Locate the word "with" in the material, then show every line that holds it.

------------------------

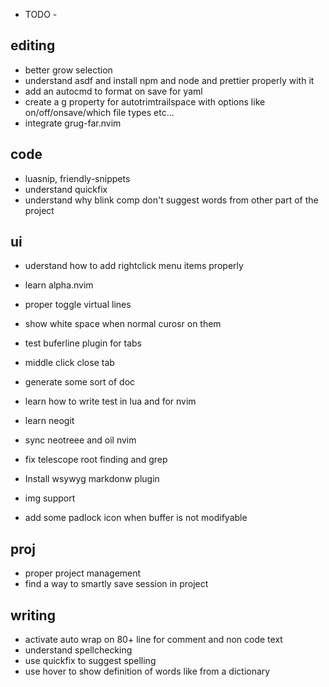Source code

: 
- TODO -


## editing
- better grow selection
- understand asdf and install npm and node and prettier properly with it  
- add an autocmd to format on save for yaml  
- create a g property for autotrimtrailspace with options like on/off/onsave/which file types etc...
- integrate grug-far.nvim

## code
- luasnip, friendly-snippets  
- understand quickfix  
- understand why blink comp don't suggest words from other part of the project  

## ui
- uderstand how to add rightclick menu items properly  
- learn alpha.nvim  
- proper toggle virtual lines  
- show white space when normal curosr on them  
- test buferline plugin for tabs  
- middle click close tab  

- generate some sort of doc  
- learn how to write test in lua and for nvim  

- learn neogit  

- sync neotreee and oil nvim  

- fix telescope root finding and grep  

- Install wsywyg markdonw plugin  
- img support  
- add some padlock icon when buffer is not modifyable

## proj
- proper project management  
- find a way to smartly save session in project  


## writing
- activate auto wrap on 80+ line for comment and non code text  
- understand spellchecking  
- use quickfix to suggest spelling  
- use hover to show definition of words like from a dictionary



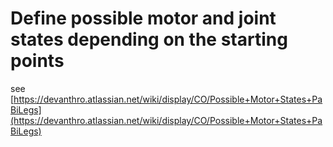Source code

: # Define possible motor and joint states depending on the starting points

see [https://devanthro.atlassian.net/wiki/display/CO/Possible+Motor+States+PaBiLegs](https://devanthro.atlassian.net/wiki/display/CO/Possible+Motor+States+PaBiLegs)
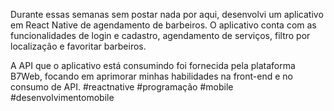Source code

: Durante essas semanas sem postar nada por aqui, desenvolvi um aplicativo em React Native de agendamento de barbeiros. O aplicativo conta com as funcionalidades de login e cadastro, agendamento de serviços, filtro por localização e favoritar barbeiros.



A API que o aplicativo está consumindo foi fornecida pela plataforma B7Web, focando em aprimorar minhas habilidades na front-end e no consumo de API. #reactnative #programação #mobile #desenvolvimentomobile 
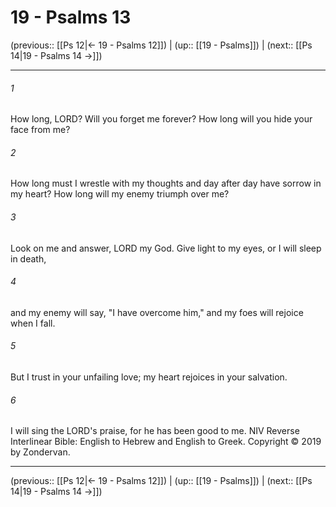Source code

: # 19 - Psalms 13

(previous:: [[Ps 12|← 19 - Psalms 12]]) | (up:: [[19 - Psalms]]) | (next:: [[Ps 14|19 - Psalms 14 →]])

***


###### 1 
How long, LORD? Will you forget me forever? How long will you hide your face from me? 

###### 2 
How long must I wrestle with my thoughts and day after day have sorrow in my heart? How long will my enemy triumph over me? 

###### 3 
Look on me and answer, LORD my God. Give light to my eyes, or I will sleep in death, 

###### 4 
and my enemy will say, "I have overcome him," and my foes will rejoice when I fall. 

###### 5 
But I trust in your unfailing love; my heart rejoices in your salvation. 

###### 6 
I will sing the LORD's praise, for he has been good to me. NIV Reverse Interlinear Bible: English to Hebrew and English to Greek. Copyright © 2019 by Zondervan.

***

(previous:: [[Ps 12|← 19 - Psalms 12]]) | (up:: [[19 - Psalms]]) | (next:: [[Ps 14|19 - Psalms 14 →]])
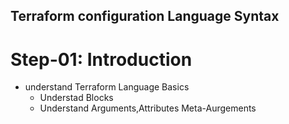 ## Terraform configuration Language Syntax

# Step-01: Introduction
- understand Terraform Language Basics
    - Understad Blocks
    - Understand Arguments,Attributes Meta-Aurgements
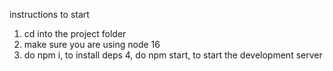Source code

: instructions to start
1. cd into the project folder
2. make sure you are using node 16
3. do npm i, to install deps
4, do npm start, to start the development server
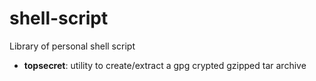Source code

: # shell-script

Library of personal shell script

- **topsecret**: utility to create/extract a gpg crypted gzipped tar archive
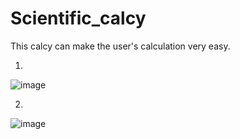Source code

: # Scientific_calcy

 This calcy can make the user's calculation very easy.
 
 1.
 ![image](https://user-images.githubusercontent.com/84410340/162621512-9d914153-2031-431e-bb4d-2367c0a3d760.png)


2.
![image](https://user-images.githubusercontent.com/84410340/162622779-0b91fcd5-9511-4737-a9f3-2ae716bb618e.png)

------------------------

> _Written solution_
- understand asdf and install npm and node and prettier properly with it  
- create a g property for autotrimtrailspace with options like on/off/onsave/which file types etc...
How long must I wrestle with my thoughts and day after day have sorrow in my heart? How long will my enemy triumph over me? 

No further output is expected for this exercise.